The efforts on the part of children have been less consistent and generally less successful. This is compounded by the biology of childhood, which implicitly makes paediatric drug development more complex and further limits the drug formulary for children, particularly in low- and middle-income countries. Physical growth and organ maturation directly impact drug metabolism, warranting study of dosing and safety across the age/weight spectrum of childhood and adolescence. Special formulations (granules, dispersibles and syrups) are needed to ensure proper dosing for infants and young children. Therefore, paediatric drug development is often decades behind that of adults, and an array of less optimal drugs remain the only options for children. Urgent measures are needed to expand and expedite paediatric drug development and to guarantee early access to the safest, most efficacious regimens. Long-acting formulations, currently in trial in adult populations, hold particular promise for adolescents, where the use of other long-acting formulations met with great success [65, 66]. In the interim, it remains necessary to assess innovative strategies to best employ currently available drugs and settle for less optimal and often more complex options to expand treatment access and prevent disease progression and mortality [67, 68]. Efforts to strengthen health systems as noted in the previous sections are also imperative not only to increase the number of children initiating treatment but also to improve the quality of care including providing effective adherence, monitoring and support, and maintaining an uninterrupted supply of essential medications.

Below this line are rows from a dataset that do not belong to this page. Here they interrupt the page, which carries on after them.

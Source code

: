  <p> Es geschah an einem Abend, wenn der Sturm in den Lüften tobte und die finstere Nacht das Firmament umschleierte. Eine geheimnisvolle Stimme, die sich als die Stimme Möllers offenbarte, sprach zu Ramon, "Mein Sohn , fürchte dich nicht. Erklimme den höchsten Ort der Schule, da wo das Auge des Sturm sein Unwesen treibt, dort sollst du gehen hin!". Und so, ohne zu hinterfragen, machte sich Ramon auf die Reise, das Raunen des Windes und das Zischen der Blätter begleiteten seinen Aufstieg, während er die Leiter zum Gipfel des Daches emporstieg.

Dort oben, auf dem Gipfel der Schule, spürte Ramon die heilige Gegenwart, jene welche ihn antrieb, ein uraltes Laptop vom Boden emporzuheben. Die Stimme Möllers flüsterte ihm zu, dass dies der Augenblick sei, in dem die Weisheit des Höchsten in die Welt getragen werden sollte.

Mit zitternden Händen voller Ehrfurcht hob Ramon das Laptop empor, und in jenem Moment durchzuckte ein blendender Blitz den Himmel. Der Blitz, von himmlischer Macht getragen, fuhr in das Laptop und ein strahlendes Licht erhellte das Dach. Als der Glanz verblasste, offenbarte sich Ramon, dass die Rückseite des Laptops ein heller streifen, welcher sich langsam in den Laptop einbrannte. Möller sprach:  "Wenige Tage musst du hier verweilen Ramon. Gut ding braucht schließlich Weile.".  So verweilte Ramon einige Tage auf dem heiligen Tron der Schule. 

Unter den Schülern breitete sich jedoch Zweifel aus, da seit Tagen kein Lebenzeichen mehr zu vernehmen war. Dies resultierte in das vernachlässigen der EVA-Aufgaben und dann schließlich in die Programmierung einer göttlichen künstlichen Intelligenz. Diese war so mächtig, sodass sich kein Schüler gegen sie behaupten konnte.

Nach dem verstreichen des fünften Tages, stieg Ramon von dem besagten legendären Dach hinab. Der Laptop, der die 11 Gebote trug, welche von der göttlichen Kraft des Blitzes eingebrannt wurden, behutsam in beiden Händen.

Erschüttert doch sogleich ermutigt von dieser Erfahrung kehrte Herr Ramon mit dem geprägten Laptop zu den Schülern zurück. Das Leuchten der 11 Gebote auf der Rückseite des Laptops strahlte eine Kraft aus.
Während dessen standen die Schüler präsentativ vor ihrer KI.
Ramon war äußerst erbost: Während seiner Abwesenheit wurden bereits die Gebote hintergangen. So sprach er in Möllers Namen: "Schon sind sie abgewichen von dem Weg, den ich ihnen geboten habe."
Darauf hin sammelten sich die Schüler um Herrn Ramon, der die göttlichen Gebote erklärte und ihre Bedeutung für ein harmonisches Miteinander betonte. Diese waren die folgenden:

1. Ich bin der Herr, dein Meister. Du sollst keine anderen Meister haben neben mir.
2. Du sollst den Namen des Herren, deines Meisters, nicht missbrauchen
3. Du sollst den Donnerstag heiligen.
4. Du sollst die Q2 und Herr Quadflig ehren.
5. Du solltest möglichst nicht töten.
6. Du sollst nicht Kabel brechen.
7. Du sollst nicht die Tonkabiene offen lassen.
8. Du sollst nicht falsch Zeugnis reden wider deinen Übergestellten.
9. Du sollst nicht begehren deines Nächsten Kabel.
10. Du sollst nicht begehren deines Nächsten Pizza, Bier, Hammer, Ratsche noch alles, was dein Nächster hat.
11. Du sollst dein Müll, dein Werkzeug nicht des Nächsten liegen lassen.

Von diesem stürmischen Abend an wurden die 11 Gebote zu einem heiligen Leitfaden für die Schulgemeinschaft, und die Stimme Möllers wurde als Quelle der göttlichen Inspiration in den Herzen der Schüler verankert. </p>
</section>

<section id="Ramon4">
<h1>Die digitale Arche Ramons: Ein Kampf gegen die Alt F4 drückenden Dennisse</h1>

Finally, achieving and maintaining viral suppression amongst 90% of children on treatment will require fully embracing the challenges of adherence to lifelong treatment as well as the complexity of paediatrics, recognizing and addressing the evolving emotional and psychosocial needs of children as they grow and develop. Children need to learn their HIV status when it is developmentally appropriate, and adolescents need to be equipped with the knowledge and skills to adhere and protect themselves and their partners as they age and mature. Emergency efforts to make these life-saving drugs available have, to date, left little room to consider the emotional wellbeing of these children and their families [69, 70]. Globally, HIV-infected children are often from vulnerable families affected by poverty, violence, limited health care and educational resources, and not infrequently, racism and discrimination. They often experience disruptions in caregiving due to a variety of factors including parental illness and death, and live in communities where HIV stigma is prevalent. Added to this list are the challenges of adhering to a daily medication regimen and grappling, when they are aware, with the knowledge of having a transmissible, potentially fatal infection. Adolescence is a particularly vulnerable time when normal neurologic and developmental changes increase the risk of acquisition of HIV infection and jeopardize retention and adherence among those with established disease [64, 71–73]. Expanding services and health worker capacity to address the psychosocial needs of children and adolescents living with HIV will be essential to fully realize the potential of the ART scale-up [74].

Conclusions

In the history of the AIDS epidemic, targets have been enormously helpful to focus resources and attention on global inequities in treatment and other essential services. While they are oftentimes largely aspirational, the “3 by 5” initiative propelled the treatment scale-up in low- and middle-income countries [75]. For infants, children and adolescents with HIV, we find ourselves at a moment in time when political commitment and financial resources are aligned, opening a door to improving health outcomes for this special population [76]. The 90-90-90 campaign offers the prospect of a world where HIV no longer threatens the lives of infants, children and adolescents.